Anxious to here responses on this one. 

I had foam top of some of my bottles when I bottled the honey. Wasn't sure what it was either. Tasted some of the foam, tasted like honey  and did not have a texture like it was wax pieces.


----------



## EastSideBuzz (Apr 12, 2009)

I get foam in my bottling tank. I just scoop it out into my feed back to the bee's bucket.


----------



## jrbbees (Apr 4, 2010)

I am clueless!

1. However have you tried pouring down the inside side if the jar. Like a person would pour a beer to deduce the head. depending on the drop height to the bottom of the jar the higher the greater chance of the honey capturing micro air bubbles when it hits the bottom.

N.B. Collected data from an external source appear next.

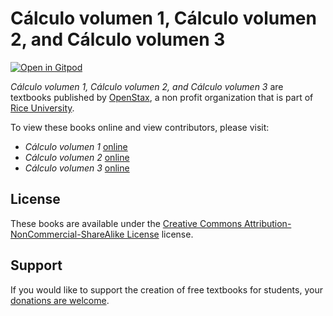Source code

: # Cálculo volumen 1, Cálculo volumen 2, and Cálculo volumen 3

[![Open in Gitpod](https://gitpod.io/button/open-in-gitpod.svg)](https://gitpod.io/from-referrer/)

_Cálculo volumen 1, Cálculo volumen 2, and Cálculo volumen 3_ are textbooks published by [OpenStax](https://openstax.org/), a non profit organization that is part of [Rice University](https://www.rice.edu/).

To view these books online and view contributors, please visit:
- _Cálculo volumen 1_ [online](https://openstax.org/details/books/c%C3%A1lculo-volumen-1)
- _Cálculo volumen 2_ [online](https://openstax.org/details/books/c%C3%A1lculo-volumen-2)
- _Cálculo volumen 3_ [online](https://openstax.org/details/books/c%C3%A1lculo-volumen-3)

## License
These books are available under the [Creative Commons Attribution-NonCommercial-ShareAlike License](./LICENSE) license.

## Support
If you would like to support the creation of free textbooks for students, your [donations are welcome](https://riceconnect.rice.edu/donation/support-openstax-banner).
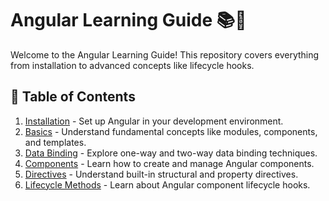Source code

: # Angular Learning Guide 📚🚀

Welcome to the Angular Learning Guide! This repository covers everything from installation to advanced concepts like lifecycle hooks.

## 📂 Table of Contents

1. [Installation](Install.md) - Set up Angular in your development environment.
2. [Basics](Basics.md) - Understand fundamental concepts like modules, components, and templates.
3. [Data Binding](DataBinding.md) - Explore one-way and two-way data binding techniques.
4. [Components](Communication(components).md) - Learn how to create and manage Angular components.
5. [Directives](Directives.md) - Understand built-in structural and property directives.
6. [Lifecycle Methods](LifeCycleMethods.md) - Learn about Angular component lifecycle hooks.


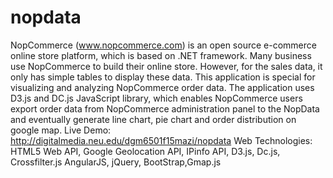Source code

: # nopdata
NopCommerce (www.nopcommerce.com)  is an open source e-commerce online store platform, which is based on .NET framework. Many business use NopCommerce to build their online store. However, for the sales data, it only has simple tables to display these data. This application is special for visualizing and analyzing NopCommerce  order data. The application uses D3.js and DC.js JavaScript library, which enables NopCommerce users export order data from NopCommerce administration panel to the NopData and eventually generate line chart, pie chart and order distribution on google map.  Live Demo: http://digitalmedia.neu.edu/dgm6501f15mazi/nopdata Web Technologies: HTML5 Web API, Google Geolocation API, IPinfo API, D3.js, Dc.js, Crossfilter.js AngularJS, jQuery, BootStrap,Gmap.js 
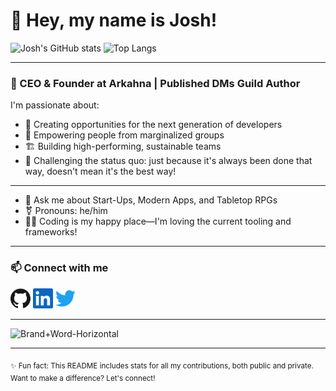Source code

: # 👋 Hey, my name is Josh!

![Josh's GitHub stats](https://github-readme-stats.vercel.app/api?username=joshuaboys&show_icons=true&theme=dark&count_private=true)
![Top Langs](https://github-readme-stats.vercel.app/api/top-langs/?username=joshuaboys&layout=compact&theme=dark)

---

### 🚀 CEO & Founder at Arkahna | Published DMs Guild Author

I'm passionate about:
- 🌱 Creating opportunities for the next generation of developers
- 🌈 Empowering people from marginalized groups
- 🏗️ Building high-performing, sustainable teams
- 🧠 Challenging the status quo: just because it's always been done that way, doesn't mean it's the best way!

---

- 💬 Ask me about Start-Ups, Modern Apps, and Tabletop RPGs
- ⚧ Pronouns: he/him
- 👨‍💻 Coding is my happy place—I'm loving the current tooling and frameworks!

---

### 📫 Connect with me

<p>
  <a href="https://github.com/joshuaboys" target="_blank"><img alt="GitHub" height="32" width="32" src="assets/github.svg"></a>
  <a href="https://linkedin.com/in/joshboys" target="_blank"><img alt="LinkedIn" height="32" width="32" src="assets/linkedin.svg"></a>
  <a href="https://twitter.com/aneki" target="_blank"><img alt="Twitter" height="32" width="32" src="assets/twitter.svg"></a>
</p>

---

![Brand+Word-Horizontal](https://user-images.githubusercontent.com/38293002/132086825-0d716440-6649-42d2-8ece-7ebf6cb870b7.png)

---

<sub>✨ Fun fact: This README includes stats for all my contributions, both public and private. Want to make a difference? Let's connect!</sub>
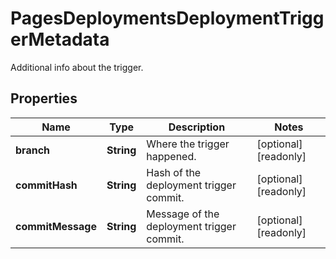 

# PagesDeploymentsDeploymentTriggerMetadata

Additional info about the trigger.

## Properties

| Name | Type | Description | Notes |
|------------ | ------------- | ------------- | -------------|
|**branch** | **String** | Where the trigger happened. |  [optional] [readonly] |
|**commitHash** | **String** | Hash of the deployment trigger commit. |  [optional] [readonly] |
|**commitMessage** | **String** | Message of the deployment trigger commit. |  [optional] [readonly] |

2. Wild guess! you say "foam". hard to be sure what that means without further description. Here is the while part: Honey is acid. are you sure the jars do not have a micro coating of a base produce like the film left from real "hard" water. Could the foam be a reaction? Remember, I said it was a wild guess. wash and completely rinse a jar in distilled water?


----------



## MichaBees (Sep 26, 2010)

Fermenting?
Mead?


----------



## jim lyon (Feb 19, 2006)

There are only two logical explanations given the set of facts you presented.

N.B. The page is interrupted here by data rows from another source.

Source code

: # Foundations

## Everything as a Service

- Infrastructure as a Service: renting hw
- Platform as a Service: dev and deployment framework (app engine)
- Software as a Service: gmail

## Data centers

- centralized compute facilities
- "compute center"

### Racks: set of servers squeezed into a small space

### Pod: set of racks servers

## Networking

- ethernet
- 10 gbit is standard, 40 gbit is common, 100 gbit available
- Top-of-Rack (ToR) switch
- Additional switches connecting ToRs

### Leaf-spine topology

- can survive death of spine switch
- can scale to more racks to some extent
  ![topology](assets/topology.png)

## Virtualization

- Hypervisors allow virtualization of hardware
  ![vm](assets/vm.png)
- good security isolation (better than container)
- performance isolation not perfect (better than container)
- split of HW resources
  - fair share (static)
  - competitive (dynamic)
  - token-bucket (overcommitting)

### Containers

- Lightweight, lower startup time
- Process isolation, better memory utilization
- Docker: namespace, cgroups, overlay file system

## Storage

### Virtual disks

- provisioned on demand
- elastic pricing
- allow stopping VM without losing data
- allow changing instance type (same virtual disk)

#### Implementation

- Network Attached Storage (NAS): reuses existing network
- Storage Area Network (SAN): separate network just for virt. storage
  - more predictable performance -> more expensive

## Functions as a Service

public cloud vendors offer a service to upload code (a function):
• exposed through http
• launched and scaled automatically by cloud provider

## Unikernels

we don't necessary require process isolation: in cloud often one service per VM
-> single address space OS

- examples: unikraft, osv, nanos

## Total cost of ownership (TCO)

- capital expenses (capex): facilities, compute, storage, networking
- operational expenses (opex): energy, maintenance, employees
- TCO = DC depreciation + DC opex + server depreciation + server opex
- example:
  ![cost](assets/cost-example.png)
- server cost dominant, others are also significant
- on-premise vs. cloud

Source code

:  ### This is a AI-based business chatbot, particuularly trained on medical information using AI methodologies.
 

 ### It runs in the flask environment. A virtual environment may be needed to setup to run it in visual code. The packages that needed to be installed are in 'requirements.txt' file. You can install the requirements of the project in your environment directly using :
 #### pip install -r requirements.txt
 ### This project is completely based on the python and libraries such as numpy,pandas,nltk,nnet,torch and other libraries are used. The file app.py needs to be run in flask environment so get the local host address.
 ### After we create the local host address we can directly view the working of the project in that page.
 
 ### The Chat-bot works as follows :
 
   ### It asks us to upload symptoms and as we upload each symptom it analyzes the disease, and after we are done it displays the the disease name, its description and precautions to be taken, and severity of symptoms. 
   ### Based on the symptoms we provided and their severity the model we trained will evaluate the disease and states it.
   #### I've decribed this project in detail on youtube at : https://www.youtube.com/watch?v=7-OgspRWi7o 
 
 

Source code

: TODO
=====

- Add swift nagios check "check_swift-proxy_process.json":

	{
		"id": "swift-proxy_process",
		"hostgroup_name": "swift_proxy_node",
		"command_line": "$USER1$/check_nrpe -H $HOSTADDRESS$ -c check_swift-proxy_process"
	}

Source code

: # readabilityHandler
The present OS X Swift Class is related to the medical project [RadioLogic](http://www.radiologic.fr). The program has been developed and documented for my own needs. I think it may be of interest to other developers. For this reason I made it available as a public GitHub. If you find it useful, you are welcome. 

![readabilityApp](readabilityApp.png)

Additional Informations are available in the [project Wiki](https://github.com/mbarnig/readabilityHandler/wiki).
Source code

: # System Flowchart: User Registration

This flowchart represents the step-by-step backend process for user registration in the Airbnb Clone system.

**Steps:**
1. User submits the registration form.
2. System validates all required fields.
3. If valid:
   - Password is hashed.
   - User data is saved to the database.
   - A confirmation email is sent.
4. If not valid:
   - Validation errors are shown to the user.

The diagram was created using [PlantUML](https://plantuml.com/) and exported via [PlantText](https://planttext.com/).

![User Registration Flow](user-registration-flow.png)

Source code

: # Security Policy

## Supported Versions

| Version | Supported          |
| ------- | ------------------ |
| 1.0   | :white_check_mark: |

1. Fermentation (the most likely given your description of a head like beer)
2. The honey was pretty warm when transferred and was drizzled and not gently poured

BTW there are lots of beer purists on here who would argue with your assesment that a glass of beer with a head was "badly poured".


----------



## bevy's honeybees (Apr 21, 2011)

I am reviving this thread because I had this happen last night. I store some of my honey in glass quart jars, and then when I need them transfer to 1 pound and 8 oz jars. Last night I poured 16 one pounders and 16 8 oz jars. All were from fall honey. The light jars are fine, no foam.

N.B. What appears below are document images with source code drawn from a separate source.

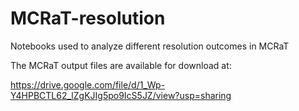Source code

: # MCRaT-resolution
Notebooks used to analyze different resolution outcomes in MCRaT

The MCRaT output files are available for download at:

https://drive.google.com/file/d/1_Wp-Y4HPBCTL62_lZgKJIg5po9IcS5JZ/view?usp=sharing

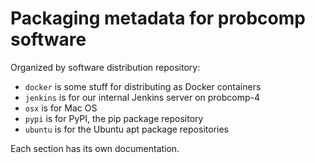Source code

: Packaging metadata for probcomp software
========================================

Organized by software distribution repository:
- `docker` is some stuff for distributing as Docker containers
- `jenkins` is for our internal Jenkins server on probcomp-4
- `osx` is for Mac OS
- `pypi` is for PyPI, the pip package repository
- `ubuntu` is for the Ubuntu apt package repositories

Each section has its own documentation.
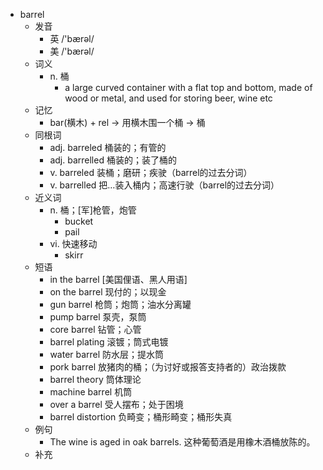 - barrel
  - 发音
    - 英 /'bærəl/
    - 美 /'bærəl/
  - 词义
    - n. 桶
      - a large curved container with a flat top and bottom, made of wood or metal, and used for storing beer, wine etc
  - 记忆
    - bar(横木) + rel → 用横木围一个桶 → 桶
  - 同根词
    - adj. barreled 桶装的；有管的
    - adj. barrelled 桶装的；装了桶的
    - v. barreled 装桶；磨研；疾驶（barrel的过去分词）
    - v. barrelled 把…装入桶内；高速行驶（barrel的过去分词）
  - 近义词
    - n. 桶；[军]枪管，炮管
      - bucket
      - pail
    - vi. 快速移动
      - skirr
  - 短语
    - in the barrel [美国俚语、黑人用语]
    - on the barrel 现付的；以现金
    - gun barrel 枪筒；炮筒；油水分离罐
    - pump barrel 泵壳，泵筒
    - core barrel 钻管；心管
    - barrel plating 滚镀；筒式电镀
    - water barrel 防水层；提水筒
    - pork barrel 放猪肉的桶；（为讨好或报答支持者的）政治拨款
    - barrel theory 筒体理论
    - machine barrel 机筒
    - over a barrel 受人摆布；处于困境
    - barrel distortion 负畸变；桶形畸变；桶形失真
  - 例句
    - The wine is aged in oak barrels. 这种葡萄酒是用橡木酒桶放陈的。
  - 补充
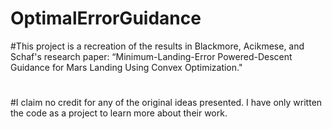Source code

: # OptimalErrorGuidance

#This project is a recreation of the results in Blackmore, Acikmese, and Schaf's  research paper: “Minimum-Landing-Error Powered-Descent Guidance for  Mars Landing Using Convex Optimization."
#
#I claim no credit for any of the original ideas presented. I have only written the code as a project to learn more about their work. 
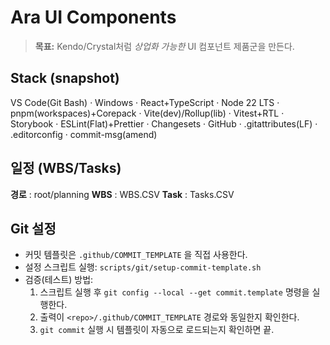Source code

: # Ara UI Components
> **목표:** Kendo/Crystal처럼 *상업화 가능한* UI 컴포넌트 제품군을 만든다.

## Stack (snapshot)
VS Code(Git Bash) · Windows · React+TypeScript · Node 22 LTS · pnpm(workspaces)+Corepack · Vite(dev)/Rollup(lib) · Vitest+RTL · Storybook · ESLint(Flat)+Prettier · Changesets · GitHub · .gitattributes(LF) · .editorconfig · commit-msg(amend)

## 일정 (WBS/Tasks)
 **경로** : root/planning
 **WBS** : WBS.CSV
 **Task** : Tasks.CSV

## Git 설정
- 커밋 템플릿은 `.github/COMMIT_TEMPLATE` 을 직접 사용한다.
- 설정 스크립트 실행: `scripts/git/setup-commit-template.sh`
- 검증(테스트) 방법:
  1. 스크립트 실행 후 `git config --local --get commit.template` 명령을 실행한다.
  2. 출력이 `<repo>/.github/COMMIT_TEMPLATE` 경로와 동일한지 확인한다.
  3. `git commit` 실행 시 템플릿이 자동으로 로드되는지 확인하면 끝.

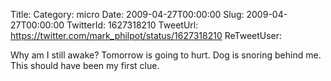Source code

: Title: 
Category: micro
Date: 2009-04-27T00:00:00
Slug: 2009-04-27T00:00:00
TwitterId: 1627318210
TweetUrl: https://twitter.com/mark_philpot/status/1627318210
ReTweetUser: 

Why am I still awake? Tomorrow is going to hurt.  Dog is snoring behind me. This should have been my first clue.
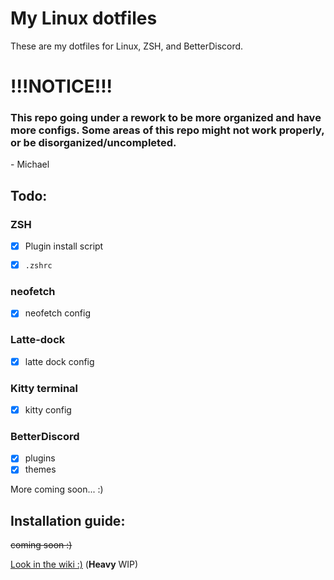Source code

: # My Linux dotfiles
These are my dotfiles for Linux, ZSH, and BetterDiscord.

# !!!NOTICE!!!
### This repo going under a rework to be more organized and have more configs. Some areas of this repo might not work properly, or be disorganized/uncompleted. 
\- Michael

## Todo:
### ZSH 
- [x] Plugin install script

- [x] `.zshrc`

### neofetch
- [x] neofetch config

### Latte-dock
- [x] latte dock config

### Kitty terminal
- [x] kitty config

### BetterDiscord 
- [x] plugins
- [x] themes

More coming soon... :)

## Installation guide: 
~~coming soon :)~~

[Look in the wiki :)](https://github.com/michaelScopic/dotfiles/wiki) (**Heavy** WIP)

The darker, with meleleuka, all put about 3/4 inch foam at the top of the jar. I noticed something strange last night when I was finished, but it was this morning when I looked, then opened, to find this thick foam on top. I don't heat my honey. Maybe with my new extractor (I spin for 20-25 min) I am over spinning, but that doesn't explain why this has happened to only the dark honey. I also noticed that the dark was a thinner pour than the light. 

I don't smell or taste fermenting--but I did plan to sell this at my market table tomorrow. I have uncapped the 12 jars and removed the foam and letting them re-settle. The foam does have a slight fermentation taste, but the honey itself doesn't seem to have it. 

While searching, on another thread someone said something about getting too much pollen in the honey in extracting. These are the frames (I posted the question at that time) about finding frames with capped red pollen interspersed in the honey frame. 

Maybe a no brainer question--I can't sell it now? The unopened jars in particular where I don't know if opening will then cause this to happen? I don't have a refractometer. Yet.


----------



## David LaFerney (Jan 14, 2009)

I'm not saying if this honey is fermented or not, but a couple of years ago I had some that did - for sure. Not a lot of fermentation, apparently it is limited by the low moisture content - but it smelled slightly (but distinctly) like fermentation, and foamed a bit when poured from container to container. 

I thought it was ruined, because you know, fermentation - that *must* be bad. Right? The thing is, it was delicious. EVERYONE liked it. Slightly fermented honey just needs some marketing and a French name on a classy label and we could sell it for double.


----------



## bevy's honeybees (Apr 21, 2011)

David, I like how you think!


----------